Die weiße Feige ist eine besondere Sorte, die nur in wenigen Regionen Südeuropas wächst, so im Cilento. Santomiele interpretiert die nachstoffreiche Frucht in unterschiedlichsten Formen. I Photo: IG Santomiele

Der süße Geschmack der Zeit

Die Renaissance eines uralten Schatzes: Santomiele macht die weiße Feige zu einem köstlichen Symbol für das Sich-Zeit-Nehmen.

von Ella Carlucci

1. September 2025

In einer Welt, die von Eile und Effizienz dominiert wird, gibt es Orte, die uns lehren innezuhalten. Prignano Cilento, ein idyllischer Ort in den Hügeln Süditaliens, ist solch ein Ort. Hier hat das Unternehmen Santomiele seit 1999 die weiße Feige – eine beinahe vergessene Frucht – zu einem Symbol für bewusste Langsamkeit gemacht.

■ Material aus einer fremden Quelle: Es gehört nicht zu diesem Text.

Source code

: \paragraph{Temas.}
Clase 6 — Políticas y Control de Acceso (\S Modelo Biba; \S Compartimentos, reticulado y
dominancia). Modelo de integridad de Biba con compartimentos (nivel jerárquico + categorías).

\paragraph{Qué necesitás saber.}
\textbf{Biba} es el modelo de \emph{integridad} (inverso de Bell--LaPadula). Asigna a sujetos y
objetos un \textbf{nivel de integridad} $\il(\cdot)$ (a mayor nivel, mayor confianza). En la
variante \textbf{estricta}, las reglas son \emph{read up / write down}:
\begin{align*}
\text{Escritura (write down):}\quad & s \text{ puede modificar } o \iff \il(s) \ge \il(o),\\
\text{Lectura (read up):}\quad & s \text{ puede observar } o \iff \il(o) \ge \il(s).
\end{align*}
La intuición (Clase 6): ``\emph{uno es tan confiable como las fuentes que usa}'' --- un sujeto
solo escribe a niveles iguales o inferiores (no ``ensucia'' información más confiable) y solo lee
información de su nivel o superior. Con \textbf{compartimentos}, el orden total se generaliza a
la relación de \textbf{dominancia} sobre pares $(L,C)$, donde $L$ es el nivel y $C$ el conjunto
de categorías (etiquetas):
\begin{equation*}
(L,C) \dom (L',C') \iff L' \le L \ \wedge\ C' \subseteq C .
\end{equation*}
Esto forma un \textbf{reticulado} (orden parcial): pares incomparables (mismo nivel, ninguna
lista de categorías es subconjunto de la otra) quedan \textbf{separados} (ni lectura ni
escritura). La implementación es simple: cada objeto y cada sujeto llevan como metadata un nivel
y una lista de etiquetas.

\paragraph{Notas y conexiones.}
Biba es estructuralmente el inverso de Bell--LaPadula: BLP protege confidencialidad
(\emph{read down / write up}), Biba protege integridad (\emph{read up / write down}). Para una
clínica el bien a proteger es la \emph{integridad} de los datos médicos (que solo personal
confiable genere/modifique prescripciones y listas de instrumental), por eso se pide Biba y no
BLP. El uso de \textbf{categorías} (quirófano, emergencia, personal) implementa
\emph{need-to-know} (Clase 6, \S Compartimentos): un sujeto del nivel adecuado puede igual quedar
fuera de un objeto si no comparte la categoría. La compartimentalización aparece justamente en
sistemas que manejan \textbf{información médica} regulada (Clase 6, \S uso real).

Zeit als Rohstoff oder die Ökonomie des Wartens

Die industrielle Zeitlogik kennt keinen Stillstand. Effizienz bemisst sich in Durchsatz pro Zeiteinheit, Optimierung in der Verkürzung von Wartezeiten, Erfolg in der Beschleunigung von Abläufen. In Prignano Cilento, einem kleinen Ort auf der Kuppe eines Hügels am Eingang zum süditalienischen Cilento, arbeitet seit 1999 ein Unternehmen nach völlig anderen Maßstäben. Santomiele hat die Zeit selbst zum Rohstoff erklärt.

Die Grundlage dieser Haltung findet sich bereits bei Cicero, der in seinen Tusculanae disputationes zwischen chronos und kairos, also zwischen gemessener und erlebter Zeit, unterschied. Was Antonio Longo und Corrado Del Verme in ihrer Feigenmanufaktur praktizieren, ist die konsequente Anwendung des kairos-Prinzips auf einen Produktionsprozess: Sie achten auf die Zeit, statt sie zu beherrschen. Statt künstlicher Beschleunigung setzen sie auf natürliche Reifung. Dieser bewusste Einsatz des Rohstoffs Zeit transformiert weiße Feige von einer nahrhaften Frucht zu einem möglichen Zeichen des kulturellen Umdenkens.

Die historischen Wurzeln: Eine Frucht mit Symbolkraft

Die geschichtliche Bedeutung der Feige hat eine starke Symbolkraft. Als eine der ältesten Kulturpflanzen der Menschheit reicht ihr Anbau bis 5.000 v. Chr. zurück. Im antiken Griechenland galt sie als Speise der Götter – ein Gesetz verbot sogar die Ausfuhr der besten Feigen Attikas. Sie stand für Fruchtbarkeit und Frieden. Für die Athleten der Antike war Feigenkonzentrat ein natürliches Mittel zur Stärkung vor den Wettkämpfen.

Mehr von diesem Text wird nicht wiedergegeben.